### TASK INSTRUCTIONS:
Copy every line of the data in which the word "côté" occurs.

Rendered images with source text

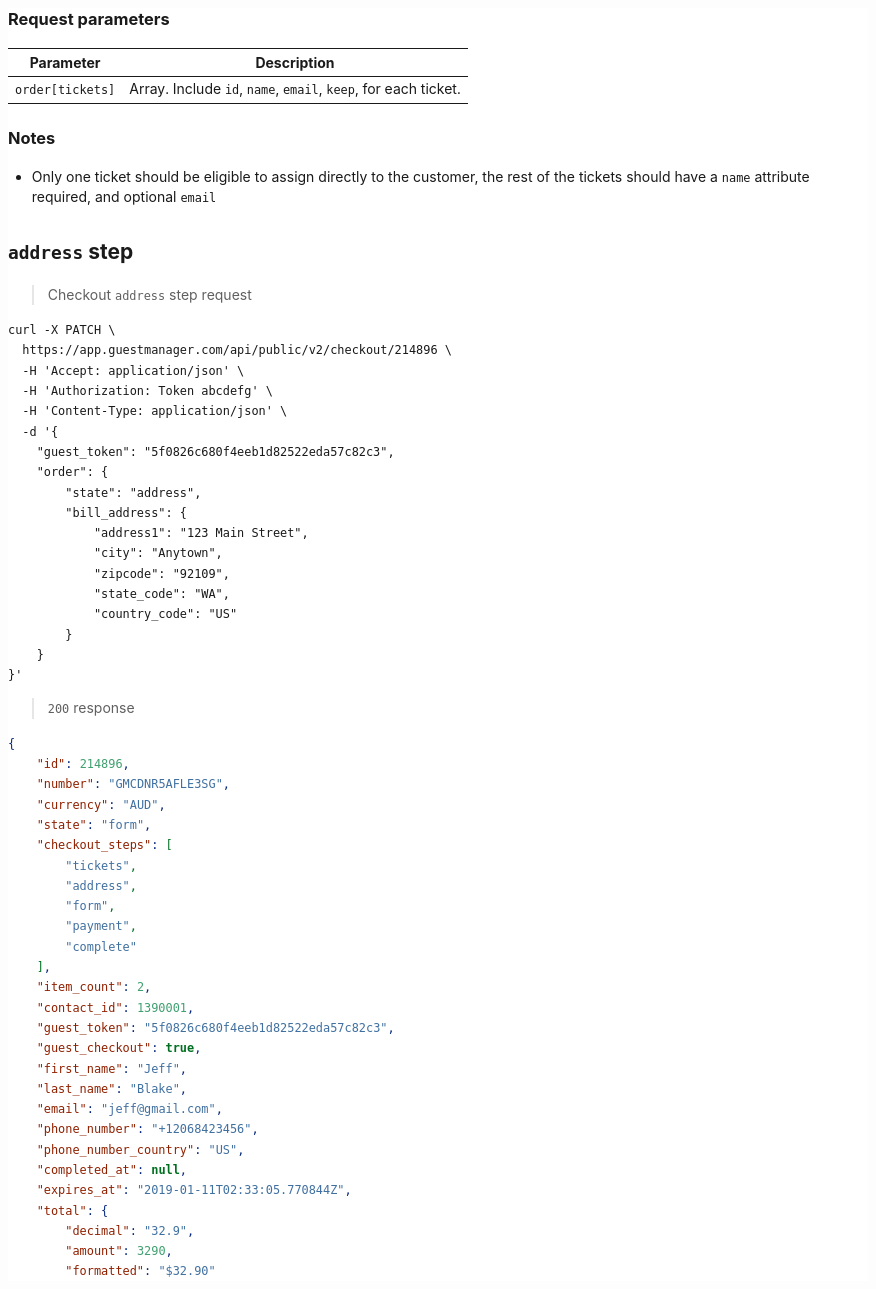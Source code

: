 ### Request parameters
Parameter              | Description
---------------------- | -----------
`order[tickets]`       | Array. Include `id`, `name`, `email`, `keep`, for each ticket.

### Notes
* Only one ticket should be eligible to assign directly to the customer, the rest of the tickets should have a `name` attribute required, and optional `email`

## `address` step

> Checkout `address` step request

```shell
curl -X PATCH \
  https://app.guestmanager.com/api/public/v2/checkout/214896 \
  -H 'Accept: application/json' \
  -H 'Authorization: Token abcdefg' \
  -H 'Content-Type: application/json' \
  -d '{
    "guest_token": "5f0826c680f4eeb1d82522eda57c82c3",
    "order": {
        "state": "address",
        "bill_address": {
            "address1": "123 Main Street",
            "city": "Anytown",
            "zipcode": "92109",
            "state_code": "WA",
            "country_code": "US"
        }
    }
}'
```

> `200` response

```json
{
    "id": 214896,
    "number": "GMCDNR5AFLE3SG",
    "currency": "AUD",
    "state": "form",
    "checkout_steps": [
        "tickets",
        "address",
        "form",
        "payment",
        "complete"
    ],
    "item_count": 2,
    "contact_id": 1390001,
    "guest_token": "5f0826c680f4eeb1d82522eda57c82c3",
    "guest_checkout": true,
    "first_name": "Jeff",
    "last_name": "Blake",
    "email": "jeff@gmail.com",
    "phone_number": "+12068423456",
    "phone_number_country": "US",
    "completed_at": null,
    "expires_at": "2019-01-11T02:33:05.770844Z",
    "total": {
        "decimal": "32.9",
        "amount": 3290,
        "formatted": "$32.90"
```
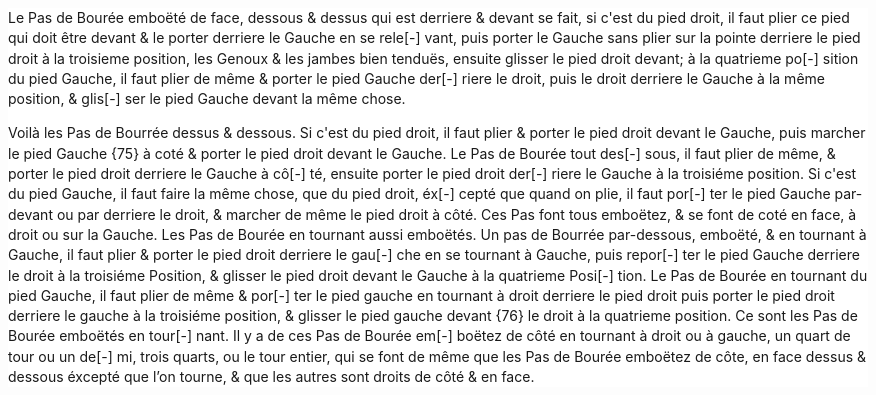 Le Pas de Bourée emboëté de face,
dessous & dessus qui est derriere & devant
se fait, si c'est du pied droit, il faut
plier ce pied qui doit être devant &
le porter derriere le Gauche en se rele[-]
vant, puis porter le Gauche sans plier
sur la pointe derriere le pied droit à la
troisieme position, les Genoux & les
jambes bien tenduës, ensuite glisser le
pied droit devant; à la quatrieme po[-]
sition du pied Gauche, il faut plier de
même & porter le pied Gauche der[-]
riere le droit, puis le droit derriere le
Gauche à la même position, & glis[-]
ser le pied Gauche devant la même
chose.

Voilà les Pas de Bourrée dessus &
dessous. Si c'est du pied droit, il faut
plier & porter le pied droit devant le
Gauche, puis marcher le pied Gauche
{75} à coté & porter le pied droit devant le
Gauche. Le Pas de Bourée tout des[-]
sous, il faut plier de même, & porter
le pied droit derriere le Gauche à cô[-]
té, ensuite porter le pied droit der[-]
riere le Gauche à la troisiéme position.
Si c'est du pied Gauche, il faut faire
la même chose, que du pied droit, éx[-]
cepté que quand on plie, il faut por[-]
ter le pied Gauche par-devant ou par
derriere le droit, & marcher de même
le pied droit à côté. Ces Pas font tous
emboëtez, & se font de coté en face,
à droit ou sur la Gauche. Les Pas de
Bourée en tournant aussi emboëtés. Un
pas de Bourrée par-dessous, emboëté,
& en tournant à Gauche, il faut plier
& porter le pied droit derriere le gau[-]
che en se tournant à Gauche, puis repor[-]
ter le pied Gauche derriere le droit à la
troisiéme Position, & glisser le pied droit
devant le Gauche à la quatrieme Posi[-]
tion. Le Pas de Bourée en tournant du
pied Gauche, il faut plier de même & por[-]
ter le pied gauche en tournant à droit
derriere le pied droit puis porter le pied
droit derriere le gauche à la troisiéme
position, & glisser le pied gauche devant
{76} le droit à la quatrieme position. Ce sont
les Pas de Bourée emboëtés en tour[-]
nant. Il y a de ces Pas de Bourée em[-]
boëtez de côté en tournant à droit ou
à gauche, un quart de tour ou un de[-]
mi, trois quarts, ou le tour entier,
qui se font de même que les Pas de
Bourée emboëtez de côte, en face dessus
& dessous éxcepté que l’on tourne, &
que les autres sont droits de côté & en
face.
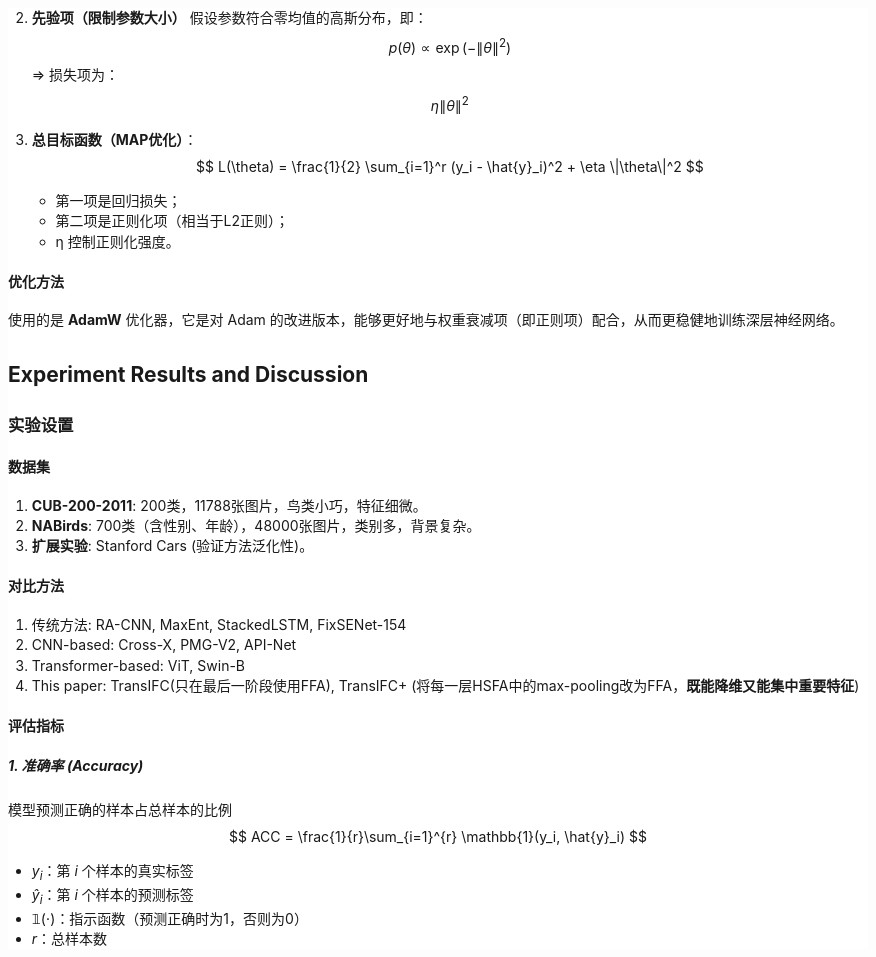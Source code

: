 2. **先验项（限制参数大小）**
    假设参数符合零均值的高斯分布，即：
   $$
   p(\theta) \propto \exp(-\|\theta\|^2)
   $$
   ⇒ 损失项为：
   $$
   \eta \|\theta\|^2
   $$

3. **总目标函数（MAP优化）**：
   $$
   L(\theta) = \frac{1}{2} \sum_{i=1}^r (y_i - \hat{y}_i)^2 + \eta \|\theta\|^2
   $$

   - 第一项是回归损失；
   - 第二项是正则化项（相当于L2正则）；
   - η 控制正则化强度。

#### 优化方法

使用的是 **AdamW** 优化器，它是对 Adam 的改进版本，能够更好地与权重衰减项（即正则项）配合，从而更稳健地训练深层神经网络。

## Experiment Results and Discussion

### 实验设置

#### 数据集

1. **CUB-200-2011**: 200类，11788张图片，鸟类小巧，特征细微。
2. **NABirds**: 700类（含性别、年龄），48000张图片，类别多，背景复杂。
3. **扩展实验**: Stanford Cars (验证方法泛化性)。

#### 对比方法

1. 传统方法: RA-CNN, MaxEnt, StackedLSTM, FixSENet-154
2. CNN-based: Cross-X, PMG-V2, API-Net
3. Transformer-based: ViT, Swin-B
4. This paper: TransIFC(只在最后一阶段使用FFA), TransIFC+ (将每一层HSFA中的max-pooling改为FFA，**既能降维又能集中重要特征**)

#### 评估指标

##### 1. 准确率 (Accuracy)

模型预测正确的样本占总样本的比例
$$
ACC = \frac{1}{r}\sum_{i=1}^{r} \mathbb{1}(y_i, \hat{y}_i)
$$

- $y_i$：第 $i$ 个样本的真实标签
- $\hat{y}_i$：第 $i$ 个样本的预测标签
- $\mathbb{1}(\cdot)$：指示函数（预测正确时为1，否则为0）
- $r$：总样本数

### WRITTEN REPLY:
le pied droit à côté. Ces Pas font tous
boëtez de côté en tournant à droit ou
que les autres sont droits de côté & en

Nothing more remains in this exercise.